Exercise prompt
Return all of the records below verbatim.

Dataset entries
========
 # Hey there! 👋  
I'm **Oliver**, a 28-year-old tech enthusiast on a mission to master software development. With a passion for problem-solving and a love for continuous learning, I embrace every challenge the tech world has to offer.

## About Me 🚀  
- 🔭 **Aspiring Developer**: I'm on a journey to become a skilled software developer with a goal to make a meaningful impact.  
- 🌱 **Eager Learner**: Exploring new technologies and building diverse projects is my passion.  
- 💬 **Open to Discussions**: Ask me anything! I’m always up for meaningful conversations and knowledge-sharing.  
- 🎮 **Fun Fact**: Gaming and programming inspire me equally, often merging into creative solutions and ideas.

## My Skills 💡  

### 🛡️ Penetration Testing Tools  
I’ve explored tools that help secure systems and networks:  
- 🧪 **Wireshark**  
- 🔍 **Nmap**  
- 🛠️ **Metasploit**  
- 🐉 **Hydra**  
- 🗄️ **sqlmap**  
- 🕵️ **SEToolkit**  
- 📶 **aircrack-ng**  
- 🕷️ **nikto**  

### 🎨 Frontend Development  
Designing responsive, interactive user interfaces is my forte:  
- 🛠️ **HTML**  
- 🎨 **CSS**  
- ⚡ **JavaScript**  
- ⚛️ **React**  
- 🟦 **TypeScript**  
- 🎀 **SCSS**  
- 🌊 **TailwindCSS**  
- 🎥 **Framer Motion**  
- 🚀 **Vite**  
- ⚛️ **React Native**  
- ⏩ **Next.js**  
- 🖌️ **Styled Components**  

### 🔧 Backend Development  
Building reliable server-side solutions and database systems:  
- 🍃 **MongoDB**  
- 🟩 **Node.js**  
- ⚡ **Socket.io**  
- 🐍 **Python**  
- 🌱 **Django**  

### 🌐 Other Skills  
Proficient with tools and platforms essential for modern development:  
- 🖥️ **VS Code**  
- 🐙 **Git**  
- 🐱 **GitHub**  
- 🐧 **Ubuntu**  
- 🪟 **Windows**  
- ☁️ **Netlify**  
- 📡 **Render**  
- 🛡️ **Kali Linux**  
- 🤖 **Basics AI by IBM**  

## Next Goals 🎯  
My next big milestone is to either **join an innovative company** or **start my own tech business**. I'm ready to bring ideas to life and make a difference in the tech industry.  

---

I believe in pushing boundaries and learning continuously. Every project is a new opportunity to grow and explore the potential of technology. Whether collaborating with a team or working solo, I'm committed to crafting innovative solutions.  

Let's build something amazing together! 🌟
========
Exercise result
 # Hey there! 👋  
I'm **Oliver**, a 28-year-old tech enthusiast on a mission to master software development. With a passion for problem-solving and a love for continuous learning, I embrace every challenge the tech world has to offer.

## About Me 🚀  
- 🔭 **Aspiring Developer**: I'm on a journey to become a skilled software developer with a goal to make a meaningful impact.  
- 🌱 **Eager Learner**: Exploring new technologies and building diverse projects is my passion.  
- 💬 **Open to Discussions**: Ask me anything! I’m always up for meaningful conversations and knowledge-sharing.  
- 🎮 **Fun Fact**: Gaming and programming inspire me equally, often merging into creative solutions and ideas.

## My Skills 💡  

### 🛡️ Penetration Testing Tools  
I’ve explored tools that help secure systems and networks:  
- 🧪 **Wireshark**  
- 🔍 **Nmap**  
- 🛠️ **Metasploit**  
- 🐉 **Hydra**  
- 🗄️ **sqlmap**  
- 🕵️ **SEToolkit**  
- 📶 **aircrack-ng**  
- 🕷️ **nikto**  

### 🎨 Frontend Development  
Designing responsive, interactive user interfaces is my forte:  
- 🛠️ **HTML**  
- 🎨 **CSS**  
- ⚡ **JavaScript**  
- ⚛️ **React**  
- 🟦 **TypeScript**  
- 🎀 **SCSS**  
- 🌊 **TailwindCSS**  
- 🎥 **Framer Motion**  
- 🚀 **Vite**  
- ⚛️ **React Native**  
- ⏩ **Next.js**  
- 🖌️ **Styled Components**  

### 🔧 Backend Development  
Building reliable server-side solutions and database systems:  
- 🍃 **MongoDB**  
- 🟩 **Node.js**  
- ⚡ **Socket.io**  
- 🐍 **Python**  
- 🌱 **Django**  

### 🌐 Other Skills  
Proficient with tools and platforms essential for modern development:  
- 🖥️ **VS Code**  
- 🐙 **Git**  
- 🐱 **GitHub**  
- 🐧 **Ubuntu**  
- 🪟 **Windows**  
- ☁️ **Netlify**  
- 📡 **Render**  
- 🛡️ **Kali Linux**  
- 🤖 **Basics AI by IBM**  

## Next Goals 🎯  
My next big milestone is to either **join an innovative company** or **start my own tech business**. I'm ready to bring ideas to life and make a difference in the tech industry.  

---

I believe in pushing boundaries and learning continuously. Every project is a new opportunity to grow and explore the potential of technology. Whether collaborating with a team or working solo, I'm committed to crafting innovative solutions.  

Let's build something amazing together! 🌟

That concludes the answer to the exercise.